▶ [Exercise details]
For the entries below, the result should be an exact transcription of the lines from the one with "- **Gain:** Output" up to and including the one with "- **Fade:** Combined", and only those.

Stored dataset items
# # #
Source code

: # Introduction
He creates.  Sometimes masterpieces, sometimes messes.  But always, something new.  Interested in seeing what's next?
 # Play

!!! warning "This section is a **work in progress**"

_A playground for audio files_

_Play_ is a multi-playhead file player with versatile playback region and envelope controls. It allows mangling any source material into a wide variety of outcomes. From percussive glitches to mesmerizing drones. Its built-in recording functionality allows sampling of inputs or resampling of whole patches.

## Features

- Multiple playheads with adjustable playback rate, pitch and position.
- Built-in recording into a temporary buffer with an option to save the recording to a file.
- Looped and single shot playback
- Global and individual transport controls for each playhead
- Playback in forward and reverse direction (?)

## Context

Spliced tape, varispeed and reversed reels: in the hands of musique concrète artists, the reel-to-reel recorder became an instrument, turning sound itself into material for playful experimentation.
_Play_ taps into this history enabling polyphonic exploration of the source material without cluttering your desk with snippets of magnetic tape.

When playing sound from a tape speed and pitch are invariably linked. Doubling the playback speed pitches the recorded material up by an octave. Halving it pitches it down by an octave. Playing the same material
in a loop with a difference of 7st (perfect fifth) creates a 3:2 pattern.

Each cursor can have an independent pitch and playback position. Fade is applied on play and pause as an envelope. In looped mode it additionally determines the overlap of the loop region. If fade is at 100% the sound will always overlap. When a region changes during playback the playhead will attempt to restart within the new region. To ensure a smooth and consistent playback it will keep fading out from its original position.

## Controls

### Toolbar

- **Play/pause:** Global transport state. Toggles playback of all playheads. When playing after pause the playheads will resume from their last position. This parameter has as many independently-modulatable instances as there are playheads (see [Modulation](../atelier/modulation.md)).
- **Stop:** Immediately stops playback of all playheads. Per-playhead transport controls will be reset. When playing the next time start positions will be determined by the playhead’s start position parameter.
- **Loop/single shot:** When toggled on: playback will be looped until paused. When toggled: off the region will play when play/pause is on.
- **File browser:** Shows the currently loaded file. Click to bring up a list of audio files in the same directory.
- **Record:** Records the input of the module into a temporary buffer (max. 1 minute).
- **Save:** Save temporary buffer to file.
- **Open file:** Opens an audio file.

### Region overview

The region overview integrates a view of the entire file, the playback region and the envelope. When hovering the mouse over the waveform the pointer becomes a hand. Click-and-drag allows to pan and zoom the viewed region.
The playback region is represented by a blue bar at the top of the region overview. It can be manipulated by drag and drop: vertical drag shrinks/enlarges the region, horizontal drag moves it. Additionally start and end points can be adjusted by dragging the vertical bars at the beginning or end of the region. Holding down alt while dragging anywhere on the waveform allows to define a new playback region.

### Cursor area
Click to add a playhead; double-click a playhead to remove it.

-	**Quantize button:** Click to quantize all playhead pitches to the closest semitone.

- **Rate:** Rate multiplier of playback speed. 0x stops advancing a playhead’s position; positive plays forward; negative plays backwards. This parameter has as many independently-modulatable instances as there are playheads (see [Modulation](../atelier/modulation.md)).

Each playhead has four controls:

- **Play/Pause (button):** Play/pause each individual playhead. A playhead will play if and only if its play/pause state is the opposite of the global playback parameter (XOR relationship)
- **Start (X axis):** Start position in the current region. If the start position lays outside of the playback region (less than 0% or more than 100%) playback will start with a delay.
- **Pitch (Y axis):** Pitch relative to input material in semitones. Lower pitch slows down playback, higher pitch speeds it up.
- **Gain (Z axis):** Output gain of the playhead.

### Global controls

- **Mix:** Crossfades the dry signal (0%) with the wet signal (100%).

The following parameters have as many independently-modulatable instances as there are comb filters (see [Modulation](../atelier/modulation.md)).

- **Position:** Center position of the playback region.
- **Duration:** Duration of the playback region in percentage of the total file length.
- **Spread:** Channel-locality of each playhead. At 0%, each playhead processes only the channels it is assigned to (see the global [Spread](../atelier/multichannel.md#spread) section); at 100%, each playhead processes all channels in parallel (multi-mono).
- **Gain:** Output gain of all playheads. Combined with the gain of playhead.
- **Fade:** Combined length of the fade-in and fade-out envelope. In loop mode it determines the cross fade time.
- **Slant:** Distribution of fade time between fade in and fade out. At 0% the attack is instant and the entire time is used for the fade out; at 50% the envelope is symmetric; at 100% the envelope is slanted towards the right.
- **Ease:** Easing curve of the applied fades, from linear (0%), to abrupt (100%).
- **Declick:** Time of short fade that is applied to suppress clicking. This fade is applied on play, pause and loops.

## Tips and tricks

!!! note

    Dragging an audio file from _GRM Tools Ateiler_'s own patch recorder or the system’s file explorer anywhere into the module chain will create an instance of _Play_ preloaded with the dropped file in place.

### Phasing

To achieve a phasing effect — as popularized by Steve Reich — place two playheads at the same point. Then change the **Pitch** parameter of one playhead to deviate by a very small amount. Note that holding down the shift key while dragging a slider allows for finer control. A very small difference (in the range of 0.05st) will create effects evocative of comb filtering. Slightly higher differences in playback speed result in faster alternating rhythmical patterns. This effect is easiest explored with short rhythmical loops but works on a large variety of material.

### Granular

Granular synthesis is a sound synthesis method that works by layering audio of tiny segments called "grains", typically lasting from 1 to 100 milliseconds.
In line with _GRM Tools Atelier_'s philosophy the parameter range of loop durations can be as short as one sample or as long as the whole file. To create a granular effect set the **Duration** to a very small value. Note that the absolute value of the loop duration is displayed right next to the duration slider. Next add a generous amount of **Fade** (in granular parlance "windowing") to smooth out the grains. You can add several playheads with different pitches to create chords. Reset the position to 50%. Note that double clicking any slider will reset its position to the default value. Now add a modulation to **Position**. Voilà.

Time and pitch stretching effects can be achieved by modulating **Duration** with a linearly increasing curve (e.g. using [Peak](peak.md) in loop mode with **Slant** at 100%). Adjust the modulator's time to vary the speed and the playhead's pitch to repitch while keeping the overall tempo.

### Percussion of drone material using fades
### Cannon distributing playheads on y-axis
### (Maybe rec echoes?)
# # #
▶ [Your response]
- **Gain:** Output gain of all playheads. Combined with the gain of playhead.
- **Fade:** Combined length of the fade-in and fade-out envelope. In loop mode it determines the cross fade time.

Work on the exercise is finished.